**Dataset items**
□ □ □
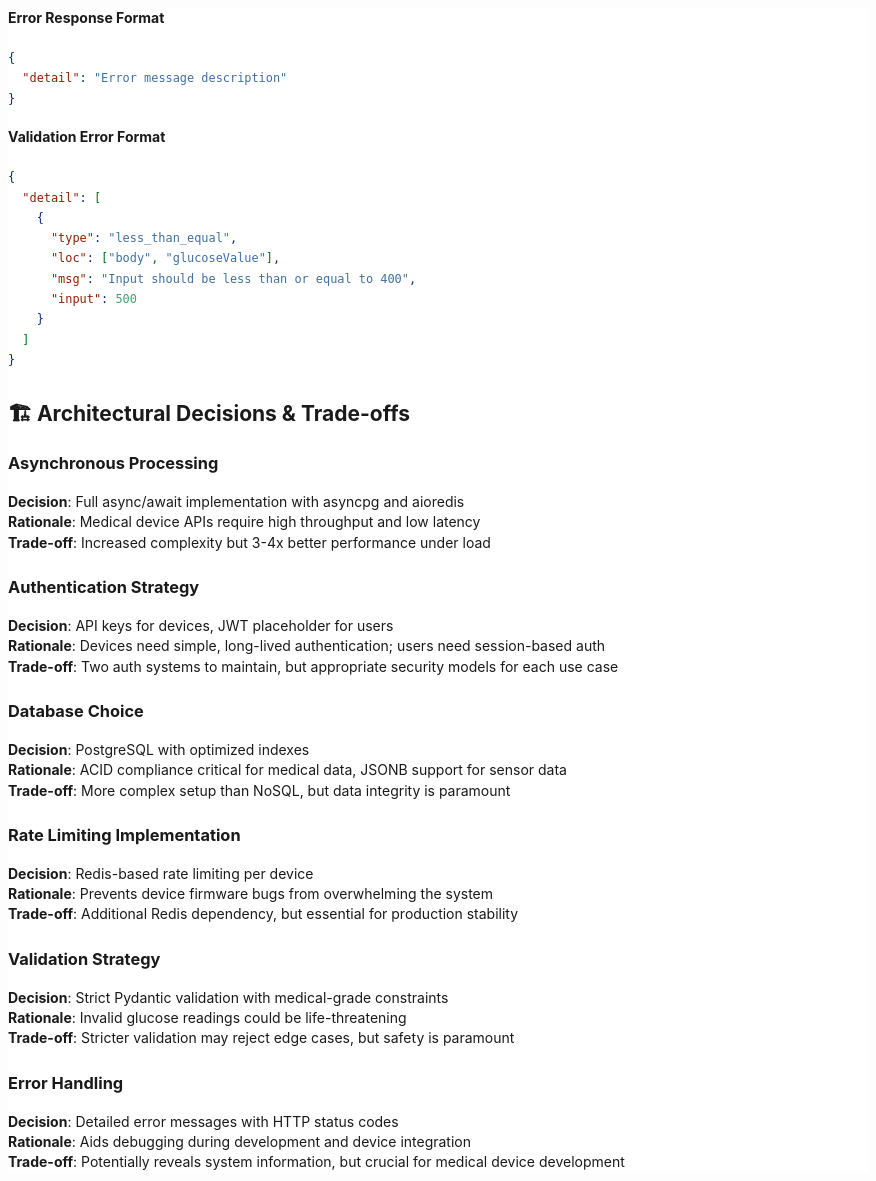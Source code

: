 
#### Error Response Format
```json
{
  "detail": "Error message description"
}
```

#### Validation Error Format
```json
{
  "detail": [
    {
      "type": "less_than_equal",
      "loc": ["body", "glucoseValue"],
      "msg": "Input should be less than or equal to 400",
      "input": 500
    }
  ]
}
```

## 🏗️ Architectural Decisions & Trade-offs

### Asynchronous Processing
**Decision**: Full async/await implementation with asyncpg and aioredis  
**Rationale**: Medical device APIs require high throughput and low latency  
**Trade-off**: Increased complexity but 3-4x better performance under load

### Authentication Strategy
**Decision**: API keys for devices, JWT placeholder for users  
**Rationale**: Devices need simple, long-lived authentication; users need session-based auth  
**Trade-off**: Two auth systems to maintain, but appropriate security models for each use case

### Database Choice
**Decision**: PostgreSQL with optimized indexes  
**Rationale**: ACID compliance critical for medical data, JSONB support for sensor data  
**Trade-off**: More complex setup than NoSQL, but data integrity is paramount

### Rate Limiting Implementation
**Decision**: Redis-based rate limiting per device  
**Rationale**: Prevents device firmware bugs from overwhelming the system  
**Trade-off**: Additional Redis dependency, but essential for production stability

### Validation Strategy
**Decision**: Strict Pydantic validation with medical-grade constraints  
**Rationale**: Invalid glucose readings could be life-threatening  
**Trade-off**: Stricter validation may reject edge cases, but safety is paramount

### Error Handling
**Decision**: Detailed error messages with HTTP status codes  
**Rationale**: Aids debugging during development and device integration  
**Trade-off**: Potentially reveals system information, but crucial for medical device development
□ □ □
**WORK TO COMPLETE**
An exact copy of the line containing "with medical-grade constraints" and all lines after it, through the last line of the entries, is the required answer.

**RESULT OF THIS EXERCISE**
**Decision**: Strict Pydantic validation with medical-grade constraints  
**Rationale**: Invalid glucose readings could be life-threatening  
**Trade-off**: Stricter validation may reject edge cases, but safety is paramount

### Error Handling
**Decision**: Detailed error messages with HTTP status codes  
**Rationale**: Aids debugging during development and device integration  
**Trade-off**: Potentially reveals system information, but crucial for medical device development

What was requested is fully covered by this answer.